A biblioteca conta com um acervo de mais de 200 mil livros; destes, 60 mil estão catalogados e 400 já contam com pares – um livro escrito por um homem e um por uma mulher, mas o objetivo é que todos sejam catalogados e encontrem um match. No site, ainda é possível ver o catálogo de autoras presentes no local. Clássicas como Virginia Woolf e Jane Austen estão presentes, assim como Carolina Maria de Jesus e Lygia Fagundes Telles. “Temos grandes escritoras mulheres, seja no Rio Grande do Sul, no Brasil ou no mundo. Precisamos dar visibilidade a elas”, afirma a diretora, que conta que o projeto ampliou o acervo da biblioteca, e autoras mulheres agora levam suas obras até a biblioteca para fazer parte dele.
Constância aponta que projetos como o da biblioteca são “antídotos” ao memoricídio. “O importante é que as pessoas leiam, e ainda mais que essas mulheres sejam lidas”, afirma Morgana.

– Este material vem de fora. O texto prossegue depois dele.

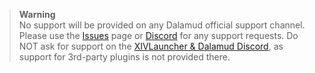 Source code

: > **Warning**  
> No support will be provided on any Dalamud official support channel. Please use the [Issues](https://github.com/marzent/IINACT/issues) page or [Discord](https://discord.gg/pcexJC8YPG) for any support requests. Do NOT ask for support on the [XIVLauncher & Dalamud Discord](https://discord.gg/holdshift), as support for 3rd-party plugins is not provided there.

Uma forma de ampliar a visão de mundo
Leitura é, muitas vezes, relembrada como uma ação que faz o leitor viajar, conhecer diferentes realidades. Renata e Anélia citam a importância da literatura no exercício da empatia, ao se imaginar no mundo dos personagens. Quando uma mulher escreve, ela também se transporta para as páginas, ela traz “sua voz e realidade para os livros”, aponta Cinara. Há um consenso entre as entrevistadas que a leitura é uma forma de conhecer novos olhares sobre o mundo.
Ao entrar em contato com livros de diferentes autorias, e não apenas masculinas, tem-se uma visão mais ampla da sociedade e de suas relações. Cinara ainda traz um desejo: de que, um dia, seja “natural” para todos ler mulheres da mesma forma que é ler clássicos escritos por homens.